[PATCH] iosched: Add i10 I/O Scheduler

Thu Nov 12 09:07:52 EST 2020

From: Rachit Agarwal <rach4x0r at gmail.com>>

Hi All,

I/O batching is beneficial for optimizing IOPS and throughput for various
applications. For instance, several kernel block drivers would benefit from batching,
including mmc [1] and tcp-based storage drivers like nvme-tcp [2,3]. While we have
support for batching dispatch [4], we need an I/O scheduler to efficiently enable
batching. Such a scheduler is particularly interesting for disaggregated storage,
where the access latency of remote disaggregated storage may be higher than local
storage access; thus, batching can significantly help in amortizing the remote access
latency while increasing the throughput.

This patch introduces the i10 I/O scheduler, which performs batching per hctx in terms
of #requests, #bytes, and timeouts (at microseconds granularity). i10 starts
dispatching only when #requests or #bytes is larger than a default threshold or when
a timer expires. After that, batching dispatch [3] would happen, allowing batching
at device drivers along with "bd->last" and ".commit_rqs".

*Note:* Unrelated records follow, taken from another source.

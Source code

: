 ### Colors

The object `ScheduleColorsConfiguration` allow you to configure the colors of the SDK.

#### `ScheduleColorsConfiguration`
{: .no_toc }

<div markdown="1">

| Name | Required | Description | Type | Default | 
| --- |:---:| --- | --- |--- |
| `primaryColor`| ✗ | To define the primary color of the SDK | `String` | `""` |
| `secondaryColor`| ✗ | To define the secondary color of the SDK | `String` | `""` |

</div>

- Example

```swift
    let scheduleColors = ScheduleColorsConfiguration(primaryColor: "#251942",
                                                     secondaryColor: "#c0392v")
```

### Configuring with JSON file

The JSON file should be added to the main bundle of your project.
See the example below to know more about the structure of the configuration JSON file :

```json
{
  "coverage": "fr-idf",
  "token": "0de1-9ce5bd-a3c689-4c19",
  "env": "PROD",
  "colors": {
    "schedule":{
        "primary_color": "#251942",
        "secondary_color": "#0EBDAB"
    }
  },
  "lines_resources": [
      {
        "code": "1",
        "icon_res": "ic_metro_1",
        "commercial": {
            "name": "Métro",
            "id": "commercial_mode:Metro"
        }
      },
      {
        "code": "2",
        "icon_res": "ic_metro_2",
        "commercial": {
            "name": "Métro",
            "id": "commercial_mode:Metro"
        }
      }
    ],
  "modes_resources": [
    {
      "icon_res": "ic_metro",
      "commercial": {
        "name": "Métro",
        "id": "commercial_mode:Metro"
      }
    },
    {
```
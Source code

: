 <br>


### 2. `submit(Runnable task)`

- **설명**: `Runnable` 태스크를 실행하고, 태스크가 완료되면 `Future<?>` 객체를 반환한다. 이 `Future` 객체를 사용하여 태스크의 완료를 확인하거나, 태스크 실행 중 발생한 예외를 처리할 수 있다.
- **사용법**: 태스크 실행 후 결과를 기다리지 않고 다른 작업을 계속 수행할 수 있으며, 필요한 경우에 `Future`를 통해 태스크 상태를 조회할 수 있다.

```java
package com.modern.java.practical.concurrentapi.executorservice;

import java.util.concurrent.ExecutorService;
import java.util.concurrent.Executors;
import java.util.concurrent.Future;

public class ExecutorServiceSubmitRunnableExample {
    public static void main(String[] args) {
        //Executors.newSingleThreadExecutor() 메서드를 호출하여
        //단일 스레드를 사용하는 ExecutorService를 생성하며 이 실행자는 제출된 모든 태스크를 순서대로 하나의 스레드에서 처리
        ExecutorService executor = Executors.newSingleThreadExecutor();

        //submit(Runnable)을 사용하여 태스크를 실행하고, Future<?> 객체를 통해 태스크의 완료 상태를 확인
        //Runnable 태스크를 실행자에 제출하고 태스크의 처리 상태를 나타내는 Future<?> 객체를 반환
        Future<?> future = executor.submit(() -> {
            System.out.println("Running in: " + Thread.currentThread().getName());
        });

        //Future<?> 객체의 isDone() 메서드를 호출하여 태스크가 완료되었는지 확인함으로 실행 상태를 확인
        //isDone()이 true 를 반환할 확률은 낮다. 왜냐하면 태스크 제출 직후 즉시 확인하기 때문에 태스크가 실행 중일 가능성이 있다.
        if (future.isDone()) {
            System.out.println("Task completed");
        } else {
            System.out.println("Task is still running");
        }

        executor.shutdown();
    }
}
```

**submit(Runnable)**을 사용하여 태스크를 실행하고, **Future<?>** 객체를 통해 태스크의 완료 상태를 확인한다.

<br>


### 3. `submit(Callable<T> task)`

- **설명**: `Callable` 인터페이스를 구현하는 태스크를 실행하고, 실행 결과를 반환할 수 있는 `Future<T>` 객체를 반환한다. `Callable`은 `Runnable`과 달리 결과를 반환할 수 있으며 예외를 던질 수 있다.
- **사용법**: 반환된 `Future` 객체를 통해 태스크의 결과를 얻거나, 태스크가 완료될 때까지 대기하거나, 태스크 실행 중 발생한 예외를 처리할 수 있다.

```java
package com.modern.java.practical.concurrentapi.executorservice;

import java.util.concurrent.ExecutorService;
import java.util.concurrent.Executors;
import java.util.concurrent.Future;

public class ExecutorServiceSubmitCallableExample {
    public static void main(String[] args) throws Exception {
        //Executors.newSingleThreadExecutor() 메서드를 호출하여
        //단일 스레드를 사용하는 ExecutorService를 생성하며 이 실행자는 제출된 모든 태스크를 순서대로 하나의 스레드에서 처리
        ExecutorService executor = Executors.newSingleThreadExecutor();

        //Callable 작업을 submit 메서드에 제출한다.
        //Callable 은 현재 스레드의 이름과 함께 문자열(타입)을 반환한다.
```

The i10 I/O scheduler builds upon recent work on [6]. We have tested the i10 I/O
scheduler with nvme-tcp optimizaitons [2,3] and batching dispatch [4], varying number
of cores, varying read/write ratios, and varying request sizes, and with NVMe SSD and
RAM block device. For NVMe SSDs, the i10 I/O scheduler achieves ~60% improvements in
terms of IOPS per core over "noop" I/O scheduler. These results are available at [5],
and many additional results are presented in [6].

While other schedulers may also batch I/O (e.g., mq-deadline), the optimization target
in the i10 I/O scheduler is throughput maximization. Hence there is no latency target
nor a need for a global tracking context, so a new scheduler is needed rather than
to build this functionality to an existing scheduler.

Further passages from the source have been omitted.